In my approach to government-in-the-economy, I want to have it both ways, and believe I should be allowed to.  I want the government only involved in economic transactions where it makes sense: public goods, improving market function (ie attacking monopoly), dangerous externalities, and so on. I also favour some redistribution, to reflect fairly conventional notions of justice .

But I am also strongly opposed to the government shrinking in a recession, for straightforward Keynesian reasons.   I think these two positions are perfectly compatible, and it is a misreading of the significance of the G/Y ratio at such junctures that leads to a lot of confusion and misguided polemic.  Let us keep a stern eye on governmental interference in things better done privately.  But obsessing on a single metric is not the way to do it.

UPDATE: Chris Cook of the FT discussed related matters back in May this year.  He makes this good point:

These reliefs, incidentally, are one reason why the tax-to-GDP ratio is a daft way to think about how much influence the state has over the economy. If you raise the tax ratio from 40 per cent to 45 per cent by cutting reliefs, you are reducing state control of the economy.

*G = government consumption.  Y = GDP


6 thoughts on “Further commentary on size of government

  1. Lol, Rawls’ second principle as “conventional”.

    You just did to political theorists what the statement “Keynesianism is broadly correct about unemployment” will do to economists.

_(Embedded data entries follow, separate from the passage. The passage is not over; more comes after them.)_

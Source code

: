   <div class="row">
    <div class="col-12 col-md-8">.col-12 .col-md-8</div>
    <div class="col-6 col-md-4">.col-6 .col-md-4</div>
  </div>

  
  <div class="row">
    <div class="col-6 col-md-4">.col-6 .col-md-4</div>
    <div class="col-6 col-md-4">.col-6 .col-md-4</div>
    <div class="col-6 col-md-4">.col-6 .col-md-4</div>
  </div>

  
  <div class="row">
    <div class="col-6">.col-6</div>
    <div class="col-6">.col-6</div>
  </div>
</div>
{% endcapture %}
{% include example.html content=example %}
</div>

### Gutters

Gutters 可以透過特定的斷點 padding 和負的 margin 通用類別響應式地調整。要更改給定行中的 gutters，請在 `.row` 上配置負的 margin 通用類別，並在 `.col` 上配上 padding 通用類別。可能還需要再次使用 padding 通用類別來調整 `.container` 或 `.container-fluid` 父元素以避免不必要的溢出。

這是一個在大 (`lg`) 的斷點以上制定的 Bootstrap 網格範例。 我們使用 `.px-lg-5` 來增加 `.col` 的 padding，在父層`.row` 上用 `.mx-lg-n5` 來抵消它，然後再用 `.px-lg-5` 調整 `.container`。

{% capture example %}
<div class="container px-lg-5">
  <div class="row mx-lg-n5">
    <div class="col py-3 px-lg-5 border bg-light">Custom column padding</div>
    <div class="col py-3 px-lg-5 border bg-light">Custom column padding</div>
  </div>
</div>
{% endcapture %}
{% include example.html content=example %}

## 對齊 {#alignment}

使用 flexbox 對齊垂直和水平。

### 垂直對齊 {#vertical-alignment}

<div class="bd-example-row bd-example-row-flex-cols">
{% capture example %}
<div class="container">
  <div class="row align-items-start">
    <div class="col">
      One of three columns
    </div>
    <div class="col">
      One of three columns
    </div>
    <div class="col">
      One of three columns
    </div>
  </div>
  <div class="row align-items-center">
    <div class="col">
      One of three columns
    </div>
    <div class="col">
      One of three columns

    1. Well picked up on Paul! I did myself and no doubt Rawls a disservice there. What I meant was that I am not having to invent some sort of view, far off the mainstream, to say these things – not “Rawls, obviously right innit”
      In fact, 120 pages into Sen ‘The Idea of Justice’, from what I can read there is nothing in his principles that I think survives really close scrutiny and argument. I don’t like the transcendent aspects, nor the assertion of what we would all agree in an original position. I am not sure it generates a practical basis for policy – Sen is being as polite as he can, but I hope he comes up with something slightly more robust.

      And is it really fair to compare with Keynes? Did people really not think these things before he put them into an academic system? An honest question – I am a real amateur in this area

  2. A couple of very interesting posts there, Giles.

    On the LibCon editing issue, I’ve had three or four posts edited to the extent where I think a key point or main issue has been lost, and then foumd myself defending what I’m thought to have said by reference to what I actually did say on another site. I actually stopped offering them to LibCon, not out of prima donnaship but simplybecause I was losing time commenting on blogs which I didn;t think represented what I thought. Sunny just copies them over now without asking me, on the unofficial understanding that I don’t mind, but that also means I no longer feel totally obliged to respond to comments there when I’m engaging with what is, in general, a more courteous/properly engaged readeship at Though Cowards Flinch. So it kind of works – might do for you too. Good to see you posting there though.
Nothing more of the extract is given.